▶ **Extracted entries**
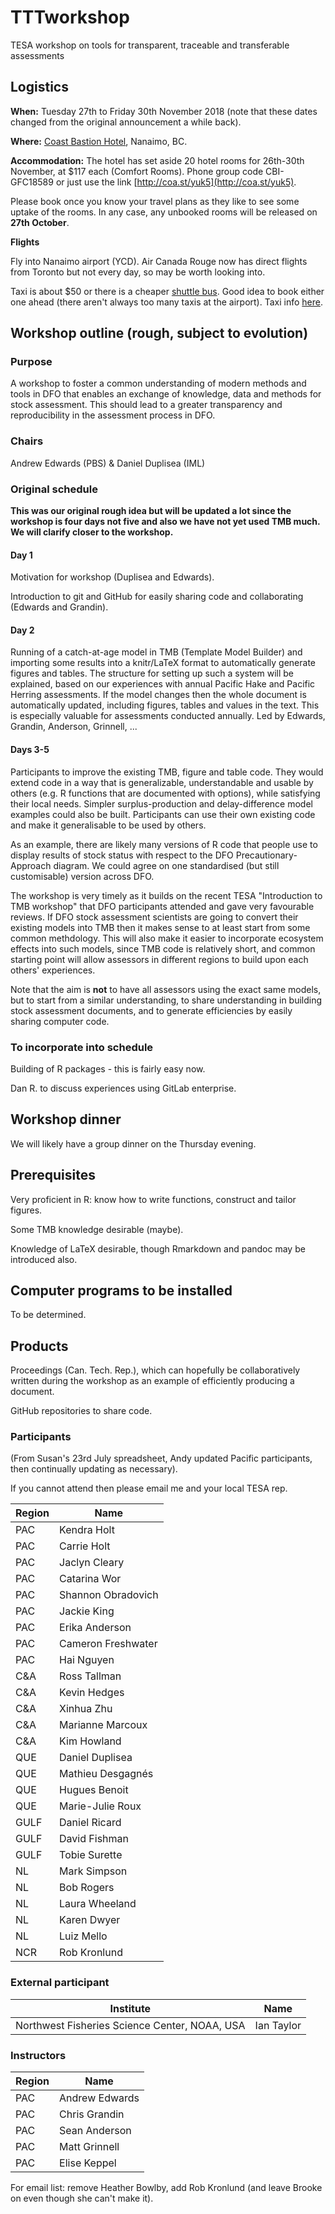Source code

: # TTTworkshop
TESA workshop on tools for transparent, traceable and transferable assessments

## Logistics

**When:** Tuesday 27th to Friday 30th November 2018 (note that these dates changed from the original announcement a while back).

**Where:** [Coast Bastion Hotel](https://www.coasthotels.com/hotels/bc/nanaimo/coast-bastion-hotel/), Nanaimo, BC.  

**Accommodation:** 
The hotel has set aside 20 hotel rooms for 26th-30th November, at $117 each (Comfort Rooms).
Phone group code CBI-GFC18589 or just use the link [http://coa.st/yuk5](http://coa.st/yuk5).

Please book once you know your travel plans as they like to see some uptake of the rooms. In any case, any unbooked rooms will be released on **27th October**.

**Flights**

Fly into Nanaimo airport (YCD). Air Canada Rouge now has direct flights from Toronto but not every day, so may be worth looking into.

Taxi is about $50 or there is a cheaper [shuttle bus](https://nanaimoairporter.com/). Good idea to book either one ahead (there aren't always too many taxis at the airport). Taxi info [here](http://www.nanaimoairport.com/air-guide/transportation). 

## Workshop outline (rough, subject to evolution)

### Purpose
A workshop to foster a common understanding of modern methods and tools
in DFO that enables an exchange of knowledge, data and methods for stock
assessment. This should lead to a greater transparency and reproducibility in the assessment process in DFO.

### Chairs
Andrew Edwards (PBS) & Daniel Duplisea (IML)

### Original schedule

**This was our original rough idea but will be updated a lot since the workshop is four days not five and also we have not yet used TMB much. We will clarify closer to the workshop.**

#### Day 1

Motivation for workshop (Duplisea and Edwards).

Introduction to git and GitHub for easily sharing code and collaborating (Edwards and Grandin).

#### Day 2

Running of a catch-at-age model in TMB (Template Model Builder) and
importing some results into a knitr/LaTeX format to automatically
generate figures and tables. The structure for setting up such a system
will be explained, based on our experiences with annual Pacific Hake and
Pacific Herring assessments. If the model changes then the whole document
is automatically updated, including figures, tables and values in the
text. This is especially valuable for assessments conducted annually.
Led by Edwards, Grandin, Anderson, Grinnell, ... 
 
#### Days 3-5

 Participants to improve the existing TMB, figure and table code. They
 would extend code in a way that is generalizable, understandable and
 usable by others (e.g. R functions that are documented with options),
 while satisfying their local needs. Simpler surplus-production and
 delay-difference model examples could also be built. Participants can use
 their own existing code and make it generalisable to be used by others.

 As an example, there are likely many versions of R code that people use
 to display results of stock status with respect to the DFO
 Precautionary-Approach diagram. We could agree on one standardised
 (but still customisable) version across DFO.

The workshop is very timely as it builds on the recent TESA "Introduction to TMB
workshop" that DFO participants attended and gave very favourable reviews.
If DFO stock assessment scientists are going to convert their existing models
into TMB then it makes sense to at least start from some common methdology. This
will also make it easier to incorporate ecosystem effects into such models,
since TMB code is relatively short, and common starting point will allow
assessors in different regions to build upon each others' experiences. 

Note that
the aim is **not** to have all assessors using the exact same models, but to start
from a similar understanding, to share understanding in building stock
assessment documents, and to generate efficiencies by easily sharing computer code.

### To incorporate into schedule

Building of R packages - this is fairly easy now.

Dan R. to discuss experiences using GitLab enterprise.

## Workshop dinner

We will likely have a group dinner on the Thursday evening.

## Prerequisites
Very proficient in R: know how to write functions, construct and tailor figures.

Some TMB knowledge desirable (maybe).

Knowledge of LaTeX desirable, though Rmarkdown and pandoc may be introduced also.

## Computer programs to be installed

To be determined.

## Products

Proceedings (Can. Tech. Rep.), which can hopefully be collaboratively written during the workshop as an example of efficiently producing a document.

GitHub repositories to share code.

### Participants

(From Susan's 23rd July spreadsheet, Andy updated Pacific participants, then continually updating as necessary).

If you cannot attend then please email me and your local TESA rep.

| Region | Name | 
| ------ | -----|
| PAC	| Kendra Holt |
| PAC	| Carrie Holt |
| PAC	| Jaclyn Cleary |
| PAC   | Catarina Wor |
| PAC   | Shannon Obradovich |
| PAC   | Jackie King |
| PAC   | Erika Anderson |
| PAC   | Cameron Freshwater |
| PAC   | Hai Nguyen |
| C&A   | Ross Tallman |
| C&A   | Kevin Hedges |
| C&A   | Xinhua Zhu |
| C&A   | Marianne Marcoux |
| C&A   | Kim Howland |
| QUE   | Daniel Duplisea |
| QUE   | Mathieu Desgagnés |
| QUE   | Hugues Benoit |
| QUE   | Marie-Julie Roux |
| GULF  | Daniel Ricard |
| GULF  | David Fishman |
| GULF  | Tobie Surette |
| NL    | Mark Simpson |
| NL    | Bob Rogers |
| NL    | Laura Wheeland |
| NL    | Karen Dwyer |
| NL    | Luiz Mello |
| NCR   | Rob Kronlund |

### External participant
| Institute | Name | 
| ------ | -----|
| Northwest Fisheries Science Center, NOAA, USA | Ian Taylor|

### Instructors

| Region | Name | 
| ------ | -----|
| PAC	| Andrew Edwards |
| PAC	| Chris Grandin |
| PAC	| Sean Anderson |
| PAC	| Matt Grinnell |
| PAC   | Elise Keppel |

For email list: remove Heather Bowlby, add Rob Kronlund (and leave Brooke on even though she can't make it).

---

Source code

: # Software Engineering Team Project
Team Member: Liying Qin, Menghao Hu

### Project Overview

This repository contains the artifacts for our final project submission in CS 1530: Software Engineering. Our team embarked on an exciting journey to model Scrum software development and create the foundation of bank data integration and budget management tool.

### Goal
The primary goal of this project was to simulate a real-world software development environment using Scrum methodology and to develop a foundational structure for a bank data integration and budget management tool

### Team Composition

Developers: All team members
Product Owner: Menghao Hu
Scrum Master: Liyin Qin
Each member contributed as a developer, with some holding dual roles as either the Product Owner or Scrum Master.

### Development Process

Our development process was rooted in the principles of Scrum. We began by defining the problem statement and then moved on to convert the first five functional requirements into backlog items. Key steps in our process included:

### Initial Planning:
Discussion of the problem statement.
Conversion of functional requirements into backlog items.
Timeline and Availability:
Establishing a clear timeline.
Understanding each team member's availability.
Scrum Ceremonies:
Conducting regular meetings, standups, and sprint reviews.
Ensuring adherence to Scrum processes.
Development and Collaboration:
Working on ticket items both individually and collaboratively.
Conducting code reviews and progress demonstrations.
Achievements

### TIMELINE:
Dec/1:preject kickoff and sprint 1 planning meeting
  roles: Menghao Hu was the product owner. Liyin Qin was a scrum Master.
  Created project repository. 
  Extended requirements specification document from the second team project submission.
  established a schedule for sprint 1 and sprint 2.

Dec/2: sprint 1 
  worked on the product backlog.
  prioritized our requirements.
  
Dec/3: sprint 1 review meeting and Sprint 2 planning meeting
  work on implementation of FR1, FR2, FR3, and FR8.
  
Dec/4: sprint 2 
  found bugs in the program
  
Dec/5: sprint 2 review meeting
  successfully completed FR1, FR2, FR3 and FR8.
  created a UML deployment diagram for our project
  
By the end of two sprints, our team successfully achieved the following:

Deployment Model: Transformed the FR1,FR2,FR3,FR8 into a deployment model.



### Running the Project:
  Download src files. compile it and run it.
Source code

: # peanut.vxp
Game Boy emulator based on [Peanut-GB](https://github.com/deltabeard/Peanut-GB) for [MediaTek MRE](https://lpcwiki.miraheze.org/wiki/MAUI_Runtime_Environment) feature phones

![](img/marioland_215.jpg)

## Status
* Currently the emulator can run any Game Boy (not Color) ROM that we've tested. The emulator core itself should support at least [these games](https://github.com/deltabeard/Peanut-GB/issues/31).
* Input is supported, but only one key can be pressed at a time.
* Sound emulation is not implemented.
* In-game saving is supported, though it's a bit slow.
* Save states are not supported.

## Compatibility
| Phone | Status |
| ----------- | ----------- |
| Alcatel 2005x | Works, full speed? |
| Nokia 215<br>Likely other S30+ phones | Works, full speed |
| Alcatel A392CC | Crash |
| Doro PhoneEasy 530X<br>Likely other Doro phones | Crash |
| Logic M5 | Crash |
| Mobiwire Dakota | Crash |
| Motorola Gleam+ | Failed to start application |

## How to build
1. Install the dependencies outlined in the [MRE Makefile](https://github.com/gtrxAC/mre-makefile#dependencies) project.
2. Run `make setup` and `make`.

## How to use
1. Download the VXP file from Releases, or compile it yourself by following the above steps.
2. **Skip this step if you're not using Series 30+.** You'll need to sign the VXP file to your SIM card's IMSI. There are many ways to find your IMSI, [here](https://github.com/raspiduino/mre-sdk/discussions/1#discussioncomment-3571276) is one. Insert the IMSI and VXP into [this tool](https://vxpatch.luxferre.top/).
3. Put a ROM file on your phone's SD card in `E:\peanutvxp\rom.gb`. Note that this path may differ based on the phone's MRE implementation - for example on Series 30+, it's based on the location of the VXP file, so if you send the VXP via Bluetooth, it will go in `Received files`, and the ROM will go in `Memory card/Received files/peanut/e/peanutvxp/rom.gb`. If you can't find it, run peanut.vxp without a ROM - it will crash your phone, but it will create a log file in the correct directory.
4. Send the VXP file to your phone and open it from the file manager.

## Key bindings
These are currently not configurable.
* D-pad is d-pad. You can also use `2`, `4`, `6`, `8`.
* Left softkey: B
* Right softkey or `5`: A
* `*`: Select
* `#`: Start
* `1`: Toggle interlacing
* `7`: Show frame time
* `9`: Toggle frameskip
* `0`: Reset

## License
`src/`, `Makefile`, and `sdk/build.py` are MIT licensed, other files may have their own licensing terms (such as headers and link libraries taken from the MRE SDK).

▶ **What the task asks**
In the listing above, the lines from the one containing "start application |" through the one containing "2. **Skip this" must be set down exactly, with no other lines.

▶ **Output for this exercise**
| Motorola Gleam+ | Failed to start application |

## How to build
1. Install the dependencies outlined in the [MRE Makefile](https://github.com/gtrxAC/mre-makefile#dependencies) project.
2. Run `make setup` and `make`.

## How to use
1. Download the VXP file from Releases, or compile it yourself by following the above steps.
2. **Skip this step if you're not using Series 30+.** You'll need to sign the VXP file to your SIM card's IMSI. There are many ways to find your IMSI, [here](https://github.com/raspiduino/mre-sdk/discussions/1#discussioncomment-3571276) is one. Insert the IMSI and VXP into [this tool](https://vxpatch.luxferre.top/).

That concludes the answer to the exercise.